Legal experts refer to the first Monday of January as “Divorce Monday,” as it is the most popular day of the year to initiate divorce proceedings. A study from Ohio’s Bowling Green State University shows that one quarter of all American divorces now involve someone 50 or over—more than double that of just 20 years ago. While those seeking late-life or “grey” divorces, as they are sometimes called, tend to have a rosier outlook than their younger counterparts of life after the dissolution of a marriage, older divorcés also face unique financial problems that others do not. Odds are accumulated assets, from real estate to retirement savings, are substantial and entwined, and impending retirement can make a favorable financial split particularly tricky. According to a study from AARP, more than one in four of grey divorcés fear not having enough money in their post-split lives, a fear that comes second only to loneliness. This is particularly true among women who were four times more likely than their male counterparts to be concerned with the negative effects of divorce on their finances.
Retirement accounts are treated as marital property, and divided among spouses, however, the process by which this occurs is not always cut and dry. When it comes to dividing assets such as 401(k)s and IRAs, there are federal and state laws that dictate how assets are split. However pension plan divisions are more complicated and require a separate order called a Qualified Domestic Relations Order or a QRDO to spell out who gets what and how much. There are a number of ways assets can be divided with a QRDO due to each couple’s unique situation. As a result, it is important that each partner ensure their rights to their portion of their spouse’s retirement account are protected, lest they risk a shortfall in their portion of the retirement nest egg.

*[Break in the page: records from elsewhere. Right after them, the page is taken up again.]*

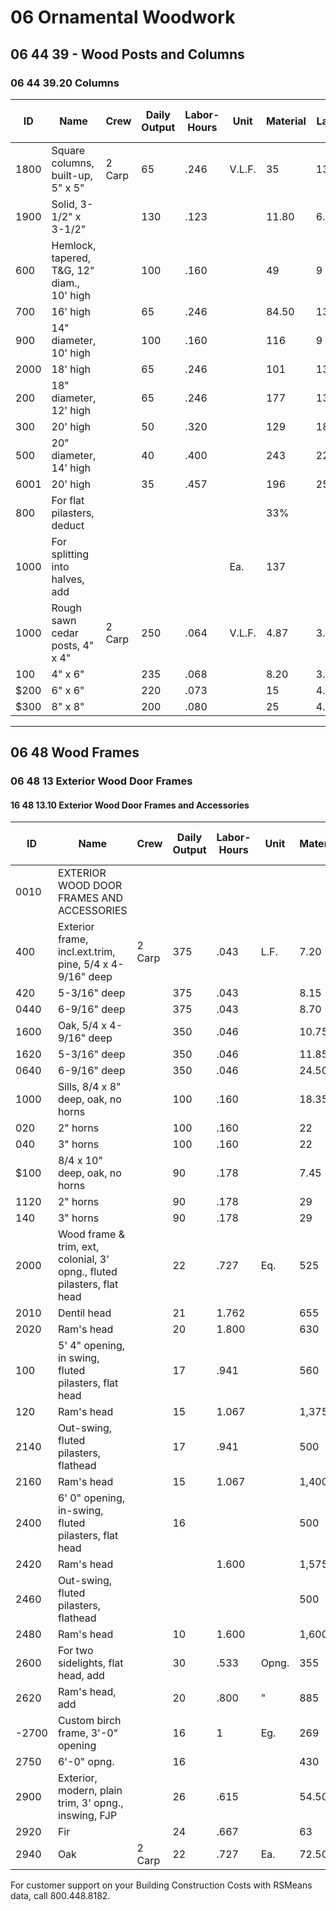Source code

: # 06 Ornamental Woodwork

## 06 44 39 - Wood Posts and Columns

### 06 44 39.20 Columns

| ID   | Name                                      | Crew    | Daily Output | Labor-Hours | Unit   | Material | Labor  | Equipment | Total   | Total Incl O&P |
|------|-------------------------------------------|---------|--------------|-------------|--------|----------|--------|-----------|---------|----------------|
| 1800 | Square columns, built-up, 5" x 5"         | 2 Carp  | 65           | .246        | V.L.F. | 35       | 13.85  |           | 48.85   | 59             |
| 1900 | Solid, 3-1/2" x 3-1/2"                    |         | 130          | .123        |        | 11.80    | 6.95   |           | 18.75   | 23.50          |
| 600  | Hemlock, tapered, T&G, 12" diam., 10' high|         | 100          | .160        |        | 49       | 9      |           | 581     | 67.50          |
| 700  | 16' high                                  |         | 65           | .246        |        | 84.50    | 13.85  |           | 98.35   | 114            |
| 900  | 14" diameter, 10' high                    |         | 100          | .160        |        | 116      | 9      |           | 125     | 140            |
| 2000 | 18' high                                  |         | 65           | .246        |        | 101      | 13.85  |           | 114.85  | 132            |
| 200  | 18" diameter, 12' high                    |         | 65           | .246        |        | 177      | 13.85  |           | 190.85  | 215            |
| 300  | 20' high                                  |         | 50           | .320        |        | 129      | 18     |           | 147     | 168            |
| 500  | 20" diameter, 14' high                    |         | 40           | .400        |        | 243      | 22.50  |           | 265.50  | 300            |
| 6001 | 20' high                                  |         | 35           | .457        |        | 196      | 25.50  |           | 221.50  | 255            |
| 800  | For flat pilasters, deduct                |         |              |             |        | 33%      |        |           |         |                |
| 1000 | For splitting into halves, add            |         |              |             | Ea.    | 137      |        |           | 1337    | 151            |
| 1000 | Rough sawn cedar posts, 4" x 4"           | 2 Carp  | 250          | .064        | V.L.F. | 4.87     | 3.60   |           | 8.47    | 10.70           |
| 100  | 4" x 6"                                   |         | 235          | .068        |        | 8.20     | 3.83   |           | 12.03   | 14.70           |
| $200 | 6" x 6"                                   |         | 220          | .073        |        | 15       | 4.09   |           | 19.09   | 22.50           |
| $300 | 8" x 8"                                   |         | 200          | .080        |        | 25       | 4.50   |           | 29.50   | 34              |

---

## 06 48 Wood Frames

### 06 48 13 Exterior Wood Door Frames

#### 16 48 13.10 Exterior Wood Door Frames and Accessories

| ID    | Name                                                        | Crew    | Daily Output | Labor-Hours | Unit   | Material | Labor  | Equipment | Total   | Total Incl O&P |
|-------|-------------------------------------------------------------|---------|--------------|-------------|--------|----------|--------|-----------|---------|----------------|
| 0010  | EXTERIOR WOOD DOOR FRAMES AND ACCESSORIES                   |         |              |             |        |          |        |           |         |                |
| 400   | Exterior frame, incl.ext.trim, pine, 5/4 x 4-9/16" deep     | 2 Carp  | 375          | .043        | L.F.   | 7.20     | 2.40   |           | 9.60    | 11.55           |
| 420   | 5-3/16" deep                                                |         | 375          | .043        |        | 8.15     | 2.40   |           | 10.55   | 12.60           |
| 0440  | 6-9/16" deep                                                |         | 375          | .043        |        | 8.70     | 2.40   |           | 11.10   | 13.15           |
| 1600  | Oak, 5/4 x 4-9/16" deep                                     |         | 350          | .046        |        | 10.75    | 2.57   |           | 13.32   | 15.70           |
| 1620  | 5-3/16" deep                                                |         | 350          | .046        |        | 11.85    | 2.57   |           | 14.42   | 16.85           |
| 0640  | 6-9/16" deep                                                |         | 350          | .046        |        | 24.50    | 2.57   |           | 27.07   | 31              |
| 1000  | Sills, 8/4 x 8" deep, oak, no horns                        |         | 100          | .160        |        | 18.35    | 9      |           | 27.35   | 33.50           |
| 020   | 2" horns                                                    |         | 100          | .160        |        | 22       | 9      |           | 31      | 38              |
| 040   | 3" horns                                                    |         | 100          | .160        |        | 22       | 9      |           | 31      | 38              |
| $100  | 8/4 x 10" deep, oak, no horns                              |         | 90           | .178        |        | 7.45     | 10     |           | 17.45   | 23              |
| 1120  | 2" horns                                                    |         | 90           | .178        |        | 29       | 10     |           | 39      | 46.50           |
| 140   | 3" horns                                                    |         | 90           | .178        |        | 29       | 10     |           | 39      | 46.50           |
| 2000  | Wood frame & trim, ext, colonial, 3' opng., fluted pilasters, flat head |         | 22           | .727        | Eq.    | 525      | 41     |           | 566     | 635             |
| 2010  | Dentil head                                                 |         | 21           | 1.762       |        | 655      | 43     |           | 6981    | 790             |
| 2020  | Ram's head                                                  |         | 20           | 1.800       |        | 630      | 45     |           | 675     | 760             |
| 100   | 5' 4" opening, in swing, fluted pilasters, flat head        |         | 17           | .941        |        | 560      | 53     |           | 613     | 695             |
| 120   | Ram's head                                                  |         | 15           | 1.067       |        | 1,375    | 60     |           | 1,435   | 1,625           |
| 2140  | Out-swing, fluted pilasters, flathead                       |         | 17           | .941        |        | 500      | 53     |           | 553     | 630             |
| 2160  | Ram's head                                                  |         | 15           | 1.067       |        | 1,400    | 60     |           | 1,460   | 1,650           |
| 2400  | 6' 0" opening, in-swing, fluted pilasters, flat head        |         | 16           |             |        | 500      | 56.50  |           | 556.50  | 635             |
| 2420  | Ram's head                                                  |         |              | 1.600       |        | 1,575    | 90     |           | 1,665   | 1,850           |
| 2460  | Out-swing, fluted pilasters, flathead                       |         |              |             |        | 500      | 56.50  |           | 556.50  | 635             |
| 2480  | Ram's head                                                  |         | 10           | 1.600       |        | 1,600    | 90     |           | 1,690   | 1,875           |
| 2600  | For two sidelights, flat head, add                          |         | 30           | .533        | Opng.  | 355      | 30     |           | 385     | 435             |
| 2620  | Ram's head, add                                             |         | 20           | .800        | "      | 885      | 45     |           | 930     | 1,025           |
| -2700 | Custom birch frame, 3'-0" opening                           |         | 16           | 1           | Eg.    | 269      | 56.50  |           | 325.50  | 380             |
| 2750  | 6'-0" opng.                                                 |         | 16           |             |        | 430      | 56.50  |           | 486.50  | 560             |
| 2900  | Exterior, modern, plain trim, 3' opng., inswing, FJP        |         | 26           | .615        |        | 54.50    | 34.50  |           | 89      | 112             |
| 2920  | Fir                                                         |         | 24           | .667        |        | 63       | 37.50  |           | 100.50  | 126             |
| 2940  | Oak                                                         | 2 Carp  | 22           | .727        | Ea.    | 72.50    | 41     |           | 113.50  | 141             |

For customer support on your Building Construction Costs with RSMeans data, call 800.448.8182.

Divisions of other elements in the retirement portfolio, such as investments, can often trip up older divorced couples as well, due to an uneven distribution of risk or asset diversity. Splitting real estate and investment assets is not always clear cut, and trading rights to stocks and bond notes for full access to a marital home can result in one spouse taking an unrecoverable loss in the case of a market downturn. It is important to make sure that when dividing assets, risk is as evenly split as possible, so one party isn’t left with huge downside potential with only a small window of time to recover financially. Grey divorcés might consider placing a portion of their take from the marital estate into a conservative vehicle—like a fixed annuity—to buffer them from loss and offer guaranteed income in retirement regardless of how the market performs.
Divorce can be challenging, no matter your age, but a grey divorce can present some particularly difficult hurdles, especially in the context of retirement planning. It is important to take into consideration the unique financial issues associated with your situation while ensuring your financial stability for the long haul.